Contributed By Terence JR Lee
Many know her as the president and founder of street-wear retail powerhouse 77th Street which recently celebrated its 23rd year. She jokingly describes herself as “the only blond person in church” when she joined City Harvest Church 20 years ago. Today, she is just as recognizable—she wears the same blond hair, a black and pink outfit with a “Changemaker” badge pinned on.
And what a changemaker she has been: involved in all things “youth” and “street;” her name will inevitably come up in any conversation about Singaporean entrepreneurship. Nor can one walk through the hippest heart of Orchard Road without seeing the impact she has made in fashion through 77th Street. Chew sits on over 20 management boards and is heavily involved in bodies and causes that support youth, including the *SCAPE and the School Of The Arts. She thanks the Ministry of Community, Youth and Sports for their unstinting support all these years. This impact has not gone unnoticed. During National Day this year, Chew’s efforts were recognized when she was presented with the Public Service Medal. The medal is given to those who have rendered “commendable public service in Singapore.” Chew will receive her award from Singapore’s new President in November.

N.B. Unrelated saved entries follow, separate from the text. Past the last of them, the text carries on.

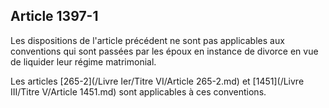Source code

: Article 1397-1
----
Les dispositions de l'article précédent ne sont pas applicables aux conventions
qui sont passées par les époux en instance de divorce en vue de liquider leur
régime matrimonial.

Les articles [265-2](/Livre Ier/Titre VI/Article 265-2.md) et [1451](/Livre III/Titre V/Article 1451.md) sont applicables à ces conventions.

Behind the accolades and awards, however, is a humble and down-to-earth woman, trying to do the best she can, both for herself and for those around her. “I am thankful for the award,” she says. “Church has been a large part of who I am, and the people outside of church have also given me a lot of opportunities.
“In the last few months, I was actually saying to myself and to my friends, ‘I’m tired already, I want to give up. Maybe I should just sit down and do nothing.’ Suddenly this award comes and maybe this is a sign that says, ‘You cannot give up. You’ve got to continue.’ Maybe it’s God saying, ‘No, you’ve got to continue! You’ve got to do more instead of sitting down and doing nothing.’”
While many in business consider social work their last priority, Chew feels that giving back to society is an integral part of growing—both as a business and as a person. In fact, she credits her service to society for the success in her business.
“The principle is that, as you give, more is given back to you, and it is up to you to take up that opportunity. You must take the step and take up what is given to you, and that opens a door of opportunities to the next level … The best part is that there’s no need to search or fight for these opportunities. They will come to you automatically: I call that blessing.
“I find that the more I do for people, the more I learn, and the better I become. Thus the business becomes better as well. It’s not the other way around. As you plow more into helping people out there, you’ll do better and better, and you’ll build up this momentum.”
However, she cautions that to keep giving of oneself requires an “inner core strength” which is built up through adversity and challenges. This “core strength” is what makes one’s efforts sustainable.
“For me, it’s important that my business—77th Street—do well. But more importantly, my person must do well, because only then can I take the next person through. It’s like going on a plane: when they drop the oxygen masks, they say to put the mask on yourself first, then on the child. Likewise, we must do well for ourselves, before we can help the person next to us.
“People who go through more things will build more inner core strength. It’s like muscles: the more you work out, the stronger your muscles get. Inner core strength is built by the things you go through and experience. Young people should go through more things, through good and bad times. That’s how we build our inner core strength. Once you have that strength, you can carry people through.
“We have to build ourselves up to do well, and be well, then, we can serve well.”
At the root of her spiritual “core strength” is a verse from the Bible. “When I was 17, my uncle said to me, ‘But seek ye first the kingdom of God, and his righteousness; and all these things shall be added unto you [Matthew 6:33].’ Till today, this is carved in my heart: it is God and it is His people first, and everything else will come.”
Chew encourages readers who want to start helping society to “take the first step. Do what Pastor Kong says: go out there and meet a need, go out there and serve! Through serving people, even despite your own challenges, you’ll know that you have the strength to overcome. Step by step, God will take you to a new level to overcome your challenges, and after that, you’ll be able to lead people through challenges as well.”
Even when one rises up in the world, Chew cautions, one must stay humble and keep the attitude of service.
“Keep moving up, but never stop wanting to learn. Have a willing heart and a good attitude—they will take you to a new level.”